Bifunctional Al2O3/polyacrylonitrile membrane to suppress the growth of lithium dendrites and shuttling of polysulfides in lithium-sulfur batteries

Interfacial engineering plays an important role in dynamically stabilizing the electrochemical performance of lithium-sulfur batteries (LSBs). Constructing a robust interface, e.g., using a multifunctional membrane, benefits not only for the suppression of lithium polysulfides (LiPSs) shuttling, but also for the inhibition of uncontrollable Li dendrite growth. Herein, a bifunctional membrane is fabricated with the Al2O3 nanoparticle-embedded polyacrylonitrile nanofibers (Al2O3/PAN) in a facile way as separator, which are found effective in blocking the growth of Li dendrite and the shuttling of LiPSs in LSBs. The exposed Al2O3 nanoparticles work in a responsible way to physiochemically capture the LiPSs and simultaneously let the Li ions shuttle through the PAN nanofiber network as the simulation indicated.
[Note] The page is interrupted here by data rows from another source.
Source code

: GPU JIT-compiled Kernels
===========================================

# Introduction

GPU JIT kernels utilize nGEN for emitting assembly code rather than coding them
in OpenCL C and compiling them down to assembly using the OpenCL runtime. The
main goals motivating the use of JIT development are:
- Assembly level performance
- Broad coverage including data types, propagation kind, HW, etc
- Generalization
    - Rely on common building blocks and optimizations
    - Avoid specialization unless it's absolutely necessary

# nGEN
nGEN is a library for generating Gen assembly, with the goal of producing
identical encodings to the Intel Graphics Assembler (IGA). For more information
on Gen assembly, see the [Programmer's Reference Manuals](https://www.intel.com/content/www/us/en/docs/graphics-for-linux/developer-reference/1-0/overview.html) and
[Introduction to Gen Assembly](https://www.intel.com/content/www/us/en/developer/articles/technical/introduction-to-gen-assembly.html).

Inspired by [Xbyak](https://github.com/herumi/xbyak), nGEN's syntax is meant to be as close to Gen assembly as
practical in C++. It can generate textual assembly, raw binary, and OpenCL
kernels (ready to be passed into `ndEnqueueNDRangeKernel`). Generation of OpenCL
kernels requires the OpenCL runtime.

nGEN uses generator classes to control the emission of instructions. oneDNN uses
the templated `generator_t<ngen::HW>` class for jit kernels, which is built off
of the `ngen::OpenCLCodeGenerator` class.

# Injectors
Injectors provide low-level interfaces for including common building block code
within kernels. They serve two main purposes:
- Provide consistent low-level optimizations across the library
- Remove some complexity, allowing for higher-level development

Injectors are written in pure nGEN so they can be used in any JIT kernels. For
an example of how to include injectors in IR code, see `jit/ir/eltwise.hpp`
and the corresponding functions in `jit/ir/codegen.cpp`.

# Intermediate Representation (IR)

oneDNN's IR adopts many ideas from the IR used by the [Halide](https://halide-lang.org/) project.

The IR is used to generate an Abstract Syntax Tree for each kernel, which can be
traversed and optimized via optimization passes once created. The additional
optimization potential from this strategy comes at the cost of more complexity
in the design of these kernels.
The 3D cross-linked membrane can also block the oriented Li deposition and growth to make the symmetric Li||Li cell cycle over 1500 h without short circuit at 0.5 mA cm-2. Moreover, the LSB exhibits a reversible capacity of 2.08 mAh cm-2 at 500 mA g-1 under the sulfur loading of 3.6 mg cm-2. These results provide a doable and economy way to fabricate the robust membrane to deal effectively with the tough issues, which sheds new light on the design and optimization of high-energy-density sulfur prevailed rechargeable batteries.